= Zazacatla =

Zazacatla, nearby Formative Era sites, and the Olmec heartland.

Zazacatla is a pre-Columbian archaeological site of Mesoamerica's central Mexican plateau region, in Xochitepec, dating to the mid-Formative period of Mesoamerican chronology. The site was first excavated in 2006 underneath a modern commercial and housing development site, some 13 km (8.1 mi) south of Cuernavaca, capital of the Mexican state of Morelos, and 40 km (25 mi) south of Mexico City. Initial investigations by archaeologists from Mexico's National Institute of Anthropology and History (INAH) reported finding evidence of Olmec cultural influences at the site, the first such known for the western Morelos region.

==Site description==
A fraction of Zazacatla's ceremonial center has been investigated, amounting to some 9,000 m^{2} (approx. 2.2 acres) of excavations. The total area of the site is estimated to occupy some 2.5 km^{2}, or slightly less than one square mile.

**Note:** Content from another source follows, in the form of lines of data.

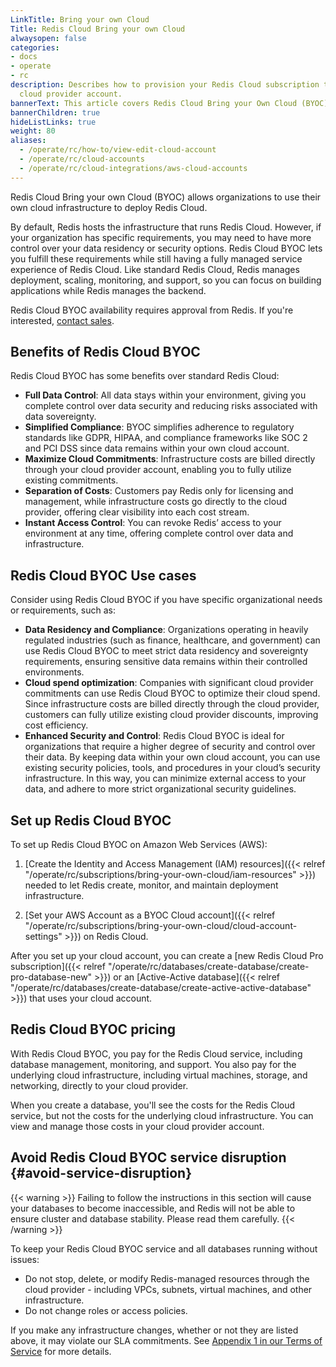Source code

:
 ```yaml
---
LinkTitle: Bring your own Cloud
Title: Redis Cloud Bring your own Cloud
alwaysopen: false
categories:
- docs
- operate
- rc
description: Describes how to provision your Redis Cloud subscription to use an existing
  cloud provider account.
bannerText: This article covers Redis Cloud Bring your Own Cloud (BYOC) deployments. To learn more or get started with Redis Cloud BYOC, [contact sales](https://redis.io/meeting/).
bannerChildren: true
hideListLinks: true
weight: 80
aliases:
  - /operate/rc/how-to/view-edit-cloud-account
  - /operate/rc/cloud-accounts
  - /operate/rc/cloud-integrations/aws-cloud-accounts
---
```


Redis Cloud Bring your own Cloud (BYOC) allows organizations to use their own cloud infrastructure to deploy Redis Cloud.

By default, Redis hosts the infrastructure that runs Redis Cloud. However, if your organization has specific requirements, you may need to have more control over your data residency or security options. Redis Cloud BYOC lets you fulfill these requirements while still having a fully managed service experience of Redis Cloud. Like standard Redis Cloud, Redis manages deployment, scaling, monitoring, and support, so you can focus on building applications while Redis manages the backend.

Redis Cloud BYOC availability requires approval from Redis. If you're interested, [contact sales](https://redis.io/meeting/).

## Benefits of Redis Cloud BYOC

Redis Cloud BYOC has some benefits over standard Redis Cloud:

- **Full Data Control**: All data stays within your environment, giving you complete control over data security and reducing risks associated with data sovereignty.
- **Simplified Compliance**: BYOC simplifies adherence to regulatory standards like GDPR, HIPAA, and compliance frameworks like SOC 2 and PCI DSS since data remains within your own cloud account.
- **Maximize Cloud Commitments**: Infrastructure costs are billed directly through your cloud provider account, enabling you to fully utilize existing commitments.
- **Separation of Costs**: Customers pay Redis only for licensing and management, while infrastructure costs go directly to the cloud provider, offering clear visibility into each cost stream.
- **Instant Access Control**: You can revoke Redis’ access to your environment at any time, offering complete control over data and infrastructure.

## Redis Cloud BYOC Use cases

Consider using Redis Cloud BYOC if you have specific organizational needs or requirements, such as:

- **Data Residency and Compliance**: Organizations operating in heavily regulated industries (such as finance, healthcare, and government) can use Redis Cloud BYOC to meet strict data residency and sovereignty requirements, ensuring sensitive data remains within their controlled environments.
- **Cloud spend optimization**: Companies with significant cloud provider commitments can use Redis Cloud BYOC to optimize their cloud spend. Since infrastructure costs are billed directly through the cloud provider, customers can fully utilize existing cloud provider discounts, improving cost efficiency.
- **Enhanced Security and Control**: Redis Cloud BYOC is ideal for organizations that require a higher degree of security and control over their data. By keeping data within your own cloud account, you can use existing security policies, tools, and procedures in your cloud’s security infrastructure. In this way, you can minimize external access to your data, and adhere to more strict organizational security guidelines.

## Set up Redis Cloud BYOC

To set up Redis Cloud BYOC on Amazon Web Services (AWS):

1. [Create the Identity and Access Management (IAM) resources]({{< relref "/operate/rc/subscriptions/bring-your-own-cloud/iam-resources" >}}) needed to let Redis create, monitor, and maintain deployment infrastructure.

1. [Set your AWS Account as a BYOC Cloud account]({{< relref "/operate/rc/subscriptions/bring-your-own-cloud/cloud-account-settings" >}}) on Redis Cloud.

After you set up your cloud account, you can create a [new Redis Cloud Pro subscription]({{< relref "/operate/rc/databases/create-database/create-pro-database-new" >}}) or an [Active-Active database]({{< relref "/operate/rc/databases/create-database/create-active-active-database" >}}) that uses your cloud account.

## Redis Cloud BYOC pricing

With Redis Cloud BYOC, you pay for the Redis Cloud service, including database management, monitoring, and support.  You also pay for the underlying cloud infrastructure, including virtual machines, storage, and networking, directly to your cloud provider. 

When you create a database, you'll see the costs for the Redis Cloud service, but not the costs for the underlying cloud infrastructure. You can view and manage those costs in your cloud provider account.

## Avoid Redis Cloud BYOC service disruption {#avoid-service-disruption}

{{< warning >}}
Failing to follow the instructions in this section will cause your databases to become inaccessible, and Redis will not be able to ensure cluster and database stability. Please read them carefully.
{{< /warning >}}

To keep your Redis Cloud BYOC service and all databases running without issues:
- Do not stop, delete, or modify Redis-managed resources through the cloud provider - including VPCs, subnets, virtual machines, and other infrastructure.
- Do not change roles or access policies.

If you make any infrastructure changes, whether or not they are listed above, it may violate our SLA commitments. See [Appendix 1 in our Terms of Service](https://redis.io/legal/cloud-tos/#Appendix-1) for more details.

Zazacatla's occupation is dated to between 800 and 500 BCE, making it roughly contemporary with the Olmec center of La Venta, 400 km (250 mi) to the east. Several sculptures of what appear to be Olmec-style "priests" have been uncovered. These sculptures, as well as Olmec-style architecture, have led to speculation on the role that Olmec culture played in Zazacatla.

Archaeologist Giselle Canto told Associated Press that the inhabitants adopted Olmec styles when they changed from a simpler egalitarian society to a more complex hierarchical one:

When their society became stratified, the new rulers needed emblems ... to justify their rule over people who used to be their equals.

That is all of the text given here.